EXERCISE BRIEF
Say how many lines of the listing below contain "some", giving the number and nothing else.

ENTRIES PROVIDED
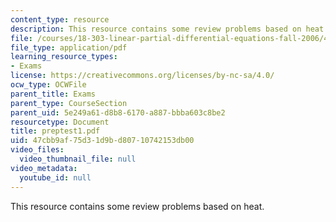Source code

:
 ```yaml
---
content_type: resource
description: This resource contains some review problems based on heat.
file: /courses/18-303-linear-partial-differential-equations-fall-2006/47cbb9af75d31d9bd80710742153db00_preptest1.pdf
file_type: application/pdf
learning_resource_types:
- Exams
license: https://creativecommons.org/licenses/by-nc-sa/4.0/
ocw_type: OCWFile
parent_title: Exams
parent_type: CourseSection
parent_uid: 5e249a61-d8b8-6170-a887-bbba603c8be2
resourcetype: Document
title: preptest1.pdf
uid: 47cbb9af-75d3-1d9b-d807-10742153db00
video_files:
  video_thumbnail_file: null
video_metadata:
  youtube_id: null
---
```

This resource contains some review problems based on heat.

ANSWER BOX
2